The vagina (birth canal) leads from the cervix (the opening of the uterus) to the outside of the body. The most common type of vaginal cancer is squamous cell carcinoma, which begins in the thin, flaT-cells that line the vagina. Other types of vaginal cancer are adenocarcinoma (cancer that begins in cells that make mucus and other fluids), melanoma, and sarcoma. Infection with certain types of human papillomavirus (HPV) causes most vaginal cancer. Vaccines that protect against infection with these types of HPV may reduce the risk of vaginal cancer. Vaginal cancer is not common.

Signs & Symptoms

Vaginal cancer often does not cause early signs or symptoms. It may be found during a routine pelvic exam and Pap test. Signs and symptoms may be caused by vaginal cancer or by other conditions. Check with your doctor if you have any of the following:

  • Bleeding or discharge not related to menstrual periods
  • Pain during sexual intercourse
  • Pain in the pelvic area
  • A lump in the vagina
  • Pain when urinating
  • Constipation

Treatment

There are three types of standard treatment. One of our gynecologic cancer specialists, Marcia C. Bowling, MD, Ajit Gubbi, DO or Dené C. Wrenn, MD, MS, can help you determine the best care plan for you.

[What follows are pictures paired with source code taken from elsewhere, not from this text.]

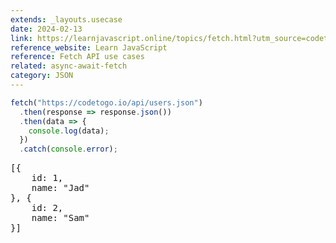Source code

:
 ```yaml
---
extends: _layouts.usecase
date: 2024-02-13
link: https://learnjavascript.online/topics/fetch.html?utm_source=codetogo.io
reference_website: Learn JavaScript
reference: Fetch API use cases
related: async-await-fetch
category: JSON
---
```


```javascript
fetch("https://codetogo.io/api/users.json")
  .then(response => response.json())
  .then(data => {
    console.log(data);
  })
  .catch(console.error);
```

<pre class="output">
[{
    id: 1,
    name: "Jad"
}, {
    id: 2,
    name: "Sam"
}]
</pre>

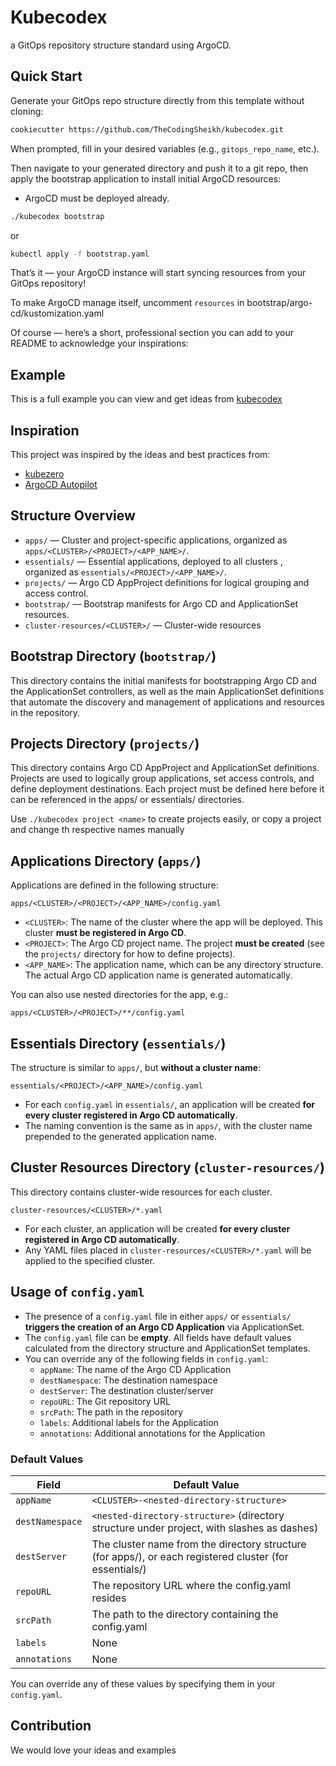 # Kubecodex

a GitOps repository structure standard using ArgoCD.

## Quick Start

Generate your GitOps repo structure directly from this template without cloning:

```bash
cookiecutter https://github.com/TheCodingSheikh/kubecodex.git
```

When prompted, fill in your desired variables (e.g., `gitops_repo_name`, etc.).

Then navigate to your generated directory and push it to a git repo, then apply the bootstrap application to install initial ArgoCD resources:
* ArgoCD must be deployed already.

```bash
./kubecodex bootstrap
```
or
```bash
kubectl apply -f bootstrap.yaml
```

That’s it — your ArgoCD instance will start syncing resources from your GitOps repository!

To make ArgoCD manage itself, uncomment `resources` in bootstrap/argo-cd/kustomization.yaml

Of course — here’s a short, professional section you can add to your README to acknowledge your inspirations:

## Example

This is a full example you can view and get ideas from [kubecodex](https://github.com/TheCodingSheikh/kubecodex/tree/example) 


## Inspiration

This project was inspired by the ideas and best practices from:

* [kubezero](https://github.com/kubezero/kubezero) 
* [ArgoCD Autopilot](https://argocd-autopilot.readthedocs.io) 


## Structure Overview

- `apps/` — Cluster and project-specific applications, organized as `apps/<CLUSTER>/<PROJECT>/<APP_NAME>/`.
- `essentials/` — Essential applications, deployed to all clusters , organized as `essentials/<PROJECT>/<APP_NAME>/`.
- `projects/` — Argo CD AppProject definitions for logical grouping and access control.
- `bootstrap/` — Bootstrap manifests for Argo CD and ApplicationSet resources.
- `cluster-resources/<CLUSTER>/` — Cluster-wide resources

## Bootstrap Directory (`bootstrap/`)

This directory contains the initial manifests for bootstrapping Argo CD and the ApplicationSet controllers, as well as the main ApplicationSet definitions that automate the discovery and management of applications and resources in the repository.

## Projects Directory (`projects/`)

This directory contains Argo CD AppProject and ApplicationSet definitions. Projects are used to logically group applications, set access controls, and define deployment destinations. Each project must be defined here before it can be referenced in the apps/ or essentials/ directories.

Use `./kubecodex project <name>` to create projects easily, or copy a project and change th respective names manually

## Applications Directory (`apps/`)

Applications are defined in the following structure:

```
apps/<CLUSTER>/<PROJECT>/<APP_NAME>/config.yaml
```

- `<CLUSTER>`: The name of the cluster where the app will be deployed. This cluster **must be registered in Argo CD**.
- `<PROJECT>`: The Argo CD project name. The project **must be created** (see the `projects/` directory for how to define projects).
- `<APP_NAME>`: The application name, which can be any directory structure. The actual Argo CD application name is generated automatically.

You can also use nested directories for the app, e.g.:

```
apps/<CLUSTER>/<PROJECT>/**/config.yaml
```

## Essentials Directory (`essentials/`)

The structure is similar to `apps/`, but **without a cluster name**:

```
essentials/<PROJECT>/<APP_NAME>/config.yaml
```

- For each `config.yaml` in `essentials/`, an application will be created **for every cluster registered in Argo CD automatically**.
- The naming convention is the same as in `apps/`, with the cluster name prepended to the generated application name.

## Cluster Resources Directory (`cluster-resources/`)

This directory contains cluster-wide resources for each cluster.

```
cluster-resources/<CLUSTER>/*.yaml
```

- For each cluster, an application will be created **for every cluster registered in Argo CD automatically**.
- Any YAML files placed in `cluster-resources/<CLUSTER>/*.yaml` will be applied to the specified cluster.

## Usage of `config.yaml`

- The presence of a `config.yaml` file in either `apps/` or `essentials/` **triggers the creation of an Argo CD Application** via ApplicationSet.
- The `config.yaml` file can be **empty**. All fields have default values calculated from the directory structure and ApplicationSet templates.
- You can override any of the following fields in `config.yaml`:
  - `appName`: The name of the Argo CD Application 
  - `destNamespace`: The destination namespace 
  - `destServer`: The destination cluster/server 
  - `repoURL`: The Git repository URL 
  - `srcPath`: The path in the repository 
  - `labels`: Additional labels for the Application 
  - `annotations`: Additional annotations for the Application 

### Default Values

| Field           | Default Value                                                                                 |
|-----------------|---------------------------------------------------------------------------------------------|
| `appName`       | `<CLUSTER>-<nested-directory-structure>` 
| `destNamespace` | `<nested-directory-structure>` (directory structure under project, with slashes as dashes)   |
| `destServer`    | The cluster name from the directory structure (for apps/), or each registered cluster (for essentials/) |
| `repoURL`       | The repository URL where the config.yaml resides                                            |
| `srcPath`       | The path to the directory containing the config.yaml                                        |
| `labels`        | None                                                                                        |
| `annotations`   | None                                                                                        |

You can override any of these values by specifying them in your `config.yaml`.

## Contribution

We would love your ideas and examples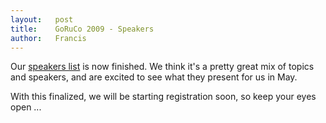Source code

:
 ```yaml
---
layout:   post
title:    GoRuCo 2009 - Speakers
author:   Francis
---
```


Our [speakers list](/speakers.html) is now finished. We think it's a pretty great mix of topics and speakers, and are excited to see what they present for us in May.

With this finalized, we will be starting registration soon, so keep your eyes open ...

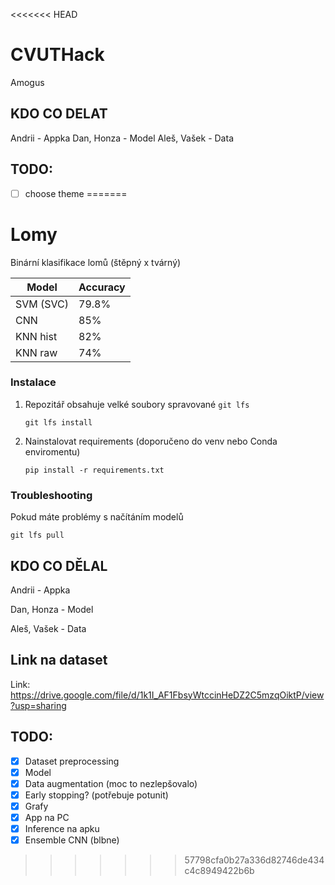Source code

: <<<<<<< HEAD
# CVUTHack
Amogus

## KDO CO DELAT

Andrii - Appka
Dan, Honza - Model
Aleš, Vašek - Data


## TODO:

- [ ] choose theme
=======
# Lomy
Binární klasifikace lomů (štěpný x tvárný)

| Model       | Accuracy    |
| ----------- | ----------- |
| SVM (SVC)   | 79.8%       |
| CNN         | 85%         |
| KNN hist    | 82%         |
| KNN raw     | 74%         |

### Instalace
1. Repozitář obsahuje velké soubory spravované `git lfs`

	```
	git lfs install
	```
2. Nainstalovat requirements (doporučeno do venv nebo Conda enviromentu)

	```
	pip install -r requirements.txt
	```

### Troubleshooting
Pokud máte problémy s načítáním modelů

```
git lfs pull
```

## KDO CO DĚLAL

Andrii - Appka

Dan, Honza - Model

Aleš, Vašek - Data

## Link na dataset

Link: https://drive.google.com/file/d/1k1I_AF1FbsyWtccinHeDZ2C5mzqOiktP/view?usp=sharing

## TODO:

- [x] Dataset preprocessing
- [x] Model
- [x] Data augmentation (moc to nezlepšovalo)
- [x] Early stopping? (potřebuje potunit)
- [x] Grafy
- [x] App na PC
- [x] Inference na apku
- [x] Ensemble CNN (blbne)
>>>>>>> 57798cfa0b27a336d82746de434c4c8949422b6b
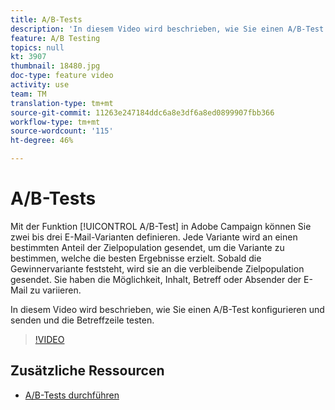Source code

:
 ```yaml
---
title: A/B-Tests
description: 'In diesem Video wird beschrieben, wie Sie einen A/B-Test in Adobe Campaign Standard konfigurieren und senden und die Betreffzeile testen. '
feature: A/B Testing
topics: null
kt: 3907
thumbnail: 18480.jpg
doc-type: feature video
activity: use
team: TM
translation-type: tm+mt
source-git-commit: 11263e247184ddc6a8e3df6a8ed0899907fbb366
workflow-type: tm+mt
source-wordcount: '115'
ht-degree: 46%

---
```



# A/B-Tests

Mit der Funktion [!UICONTROL A/B-Test] in Adobe Campaign können Sie zwei bis drei E-Mail-Varianten definieren. Jede Variante wird an einen bestimmten Anteil der Zielpopulation gesendet, um die Variante zu bestimmen, welche die besten Ergebnisse erzielt. Sobald die Gewinnervariante feststeht, wird sie an die verbleibende Zielpopulation gesendet. Sie haben die Möglichkeit, Inhalt, Betreff oder Absender der E-Mail zu variieren.

In diesem Video wird beschrieben, wie Sie einen A/B-Test konfigurieren und senden und die Betreffzeile testen.

>[!VIDEO](https://video.tv.adobe.com/v/18480?quality=12)

## Zusätzliche Ressourcen

* [A/B-Tests durchführen](https://docs.adobe.com/help/en/campaign-standard/using/communication-channels/email-messages/designing-an-a-b-test-email.html)
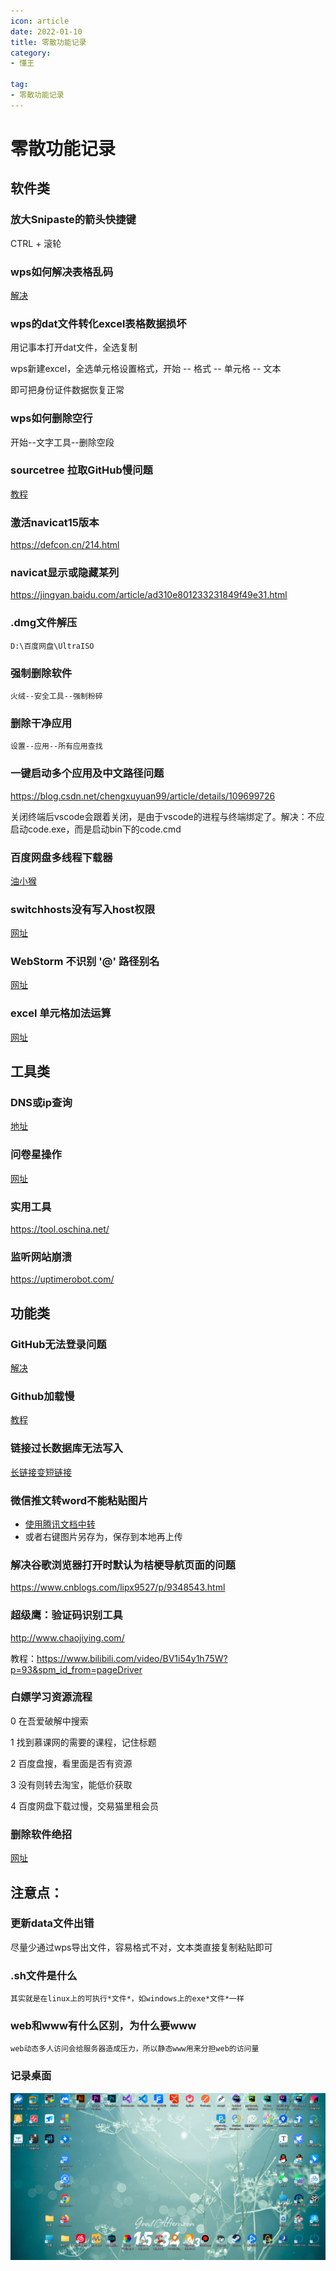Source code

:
 ```yaml
---
icon: article
date: 2022-01-10
title: 零散功能记录
category:
- 懂王

tag:
- 零散功能记录
---
```


# 零散功能记录



## 软件类

### 放大Snipaste的箭头快捷键

CTRL + 滚轮

### wps如何解决表格乱码

[解决](https://jingyan.baidu.com/article/da1091fbf5ecc3437849d6ce.html)

### wps的dat文件转化excel表格数据损坏

用记事本打开dat文件，全选复制

wps新建excel，全选单元格设置格式，开始	--	格式	--	单元格	--	文本 

即可把身份证件数据恢复正常

### wps如何删除空行

开始--文字工具--删除空段

### sourcetree 拉取GitHub慢问题

[教程](https://blog.csdn.net/natahew/article/details/81387885)

### 激活navicat15版本

https://defcon.cn/214.html

### navicat显示或隐藏某列

https://jingyan.baidu.com/article/ad310e801233231849f49e31.html

### .dmg文件解压

```
D:\百度网盘\UltraISO
```

### 强制删除软件

```
火绒--安全工具--强制粉碎
```

### 删除干净应用

```
设置--应用--所有应用查找
```

### 一键启动多个应用及中文路径问题

https://blog.csdn.net/chengxuyuan99/article/details/109699726

关闭终端后vscode会跟着关闭，是由于vscode的进程与终端绑定了。解决：不应启动code.exe，而是启动bin下的code.cmd



### 百度网盘多线程下载器

[油小猴](https://www.baiduyun.wiki/zh-cn/idm.html#%E5%94%A4%E8%B5%B7-idm-%E4%B8%8B%E8%BD%BD)



### switchhosts没有写入host权限

[网址](https://blog.csdn.net/benpaodelulu_guajian/article/details/97390101)



### WebStorm 不识别 '@' 路径别名

[网址](https://www.jianshu.com/p/20910f5aae3d)



### excel 单元格加法运算

[网址](https://jingyan.baidu.com/article/86fae346ff3f287d48121a68.html)



## 工具类

### DNS或ip查询

[地址](https://tool.chinaz.com/dns)

### 问卷星操作

[网址](https://www.wjx.cn/wjx/design/designstart.aspx?activity=129615411)

### 实用工具

https://tool.oschina.net/

### 监听网站崩溃

https://uptimerobot.com/





## 功能类

### GitHub无法登录问题

[解决](https://blog.csdn.net/xinshuzhan/article/details/105089381)

### Github加载慢

[教程](https://www.bilibili.com/video/BV1s54y1J7Ku?from=search&seid=164053864790012729)

### 链接过长数据库无法写入

[长链接变短链接](http://45.runchang.top/tabs/buyDomain)

### 微信推文转word不能粘贴图片

- [使用腾讯文档中转](https://jingyan.baidu.com/article/91f5db1b6eda691c7f05e3d8.html)
- 或者右键图片另存为，保存到本地再上传

### 解决谷歌浏览器打开时默认为桔梗导航页面的问题

https://www.cnblogs.com/lipx9527/p/9348543.html

### 超级鹰：验证码识别工具

http://www.chaojiying.com/

教程：https://www.bilibili.com/video/BV1i54y1h75W?p=93&spm_id_from=pageDriver



### 白嫖学习资源流程

0 在吾爱破解中搜索

1 找到慕课网的需要的课程，记住标题

2 百度盘搜，看里面是否有资源

3 没有则转去淘宝，能低价获取

4 百度网盘下载过慢，交易猫里租会员



### 删除软件绝招

[网址](https://www.zhihu.com/question/385772860/answer/2443229700)



## 注意点：

### 更新data文件出错

尽量少通过wps导出文件，容易格式不对，文本类直接复制粘贴即可

### .sh文件是什么

```
其实就是在linux上的可执行*文件*，如windows上的exe*文件*一样
```

### web和www有什么区别，为什么要www

```
web动态多人访问会给服务器造成压力，所以静态www用来分担web的访问量
```



### 记录桌面

![image-20221103153436443](./image-20221103153436443.png)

  • Surgery is the most common treatment of vaginal cancer. The following surgical procedures may be used:
    • Laser surgery: A surgical procedure that uses a laser beam (a narrow beam of intense light) as a knife to make bloodless cuts in tissue or to remove a surface lesion such as a tumor
    • Wide local excision: A surgical procedure that takes out the cancer and some of the healthy tissue around it
    • Vaginectomy: Surgery to remove all or part of the vagina
    • Total hysterectomy: Surgery to remove the uterus, including the cervix
    • Lymph node dissection: A surgical procedure in which lymph nodes are removed and a sample of tissue is checked under a microscope for signs of cancer. This procedure is also called lymphadenectomy. If the cancer is in the upper vagina, the pelvic lymph nodes may be removed. If the cancer is in the lower vagina, lymph nodes in the groin may be removed.
    • Pelvic exenteration: Surgery to remove the lower colon, rectum, bladder, uterus, cervix, vagina, and ovaries. Nearby lymph nodes are also removed. Artificial openings (stoma) are made for urine and stool to flow from the body into a collection bag.

Skin grafting may follow surgery, to repair or reconstruct the vagina. Skin grafting is a surgical procedure in which skin is moved from one part of the body to another. A piece of healthy skin is taken from a part of the body that is usually hidden, such as the buttock or thigh, and used to repair or rebuild the area treated with surgery.

Even if the doctor removes all the cancer that can be seen at the time of the surgery, some patients may be given radiation therapy after surgery to kill any cancer cells that are left. Treatment given after the surgery, to lower the risk that the cancer will come back, is called adjuvant therapy.

  • Radiation therapy is a cancer treatment that uses high-energy x-rays or other types of radiation to kill cancer cells or keep them from growing. The way the radiation therapy is given depends on the type and stage of the cancer being treated. External and internal radiation therapy are used to treat vaginal cancer, and may also be used as palliative therapy to relieve symptoms and improve quality of life.
  • Chemotherapy is a cancer treatment that uses drugs to stop the growth of cancer cells, either by killing the cells or by stopping them from dividing. The way the chemotherapy is given depends on the type and stage of the cancer being treated. Topical chemotherapy for squamous cell vaginal cancer may be applied to the vagina in a cream or lotion.